> _Task description_
Working from the data below, write out exactly the lines from its first through the line that contains "- set index.py", both ends included and pictures omitted.

> _Record excerpts_
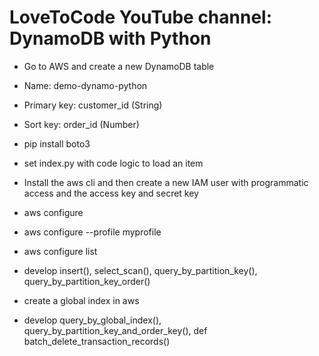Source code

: # LoveToCode YouTube channel: DynamoDB with Python

- Go to AWS and create a new DynamoDB table
- Name: demo-dynamo-python
- Primary key: customer_id (String)
- Sort key: order_id (Number)

- pip install boto3
- set index.py with code logic to load an item

- Install the aws cli and then create a new IAM user with programmatic access and the access key and secret key
- aws configure
- aws configure --profile myprofile
- aws configure list

- develop insert(), select_scan(), query_by_partition_key(), query_by_partition_key_order()

- create a global index in aws 

- develop query_by_global_index(), query_by_partition_key_and_order_key(), def batch_delete_transaction_records()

> _Response to the task_
Source code

: # LoveToCode YouTube channel: DynamoDB with Python

- Go to AWS and create a new DynamoDB table
- Name: demo-dynamo-python
- Primary key: customer_id (String)
- Sort key: order_id (Number)

- pip install boto3
- set index.py with code logic to load an item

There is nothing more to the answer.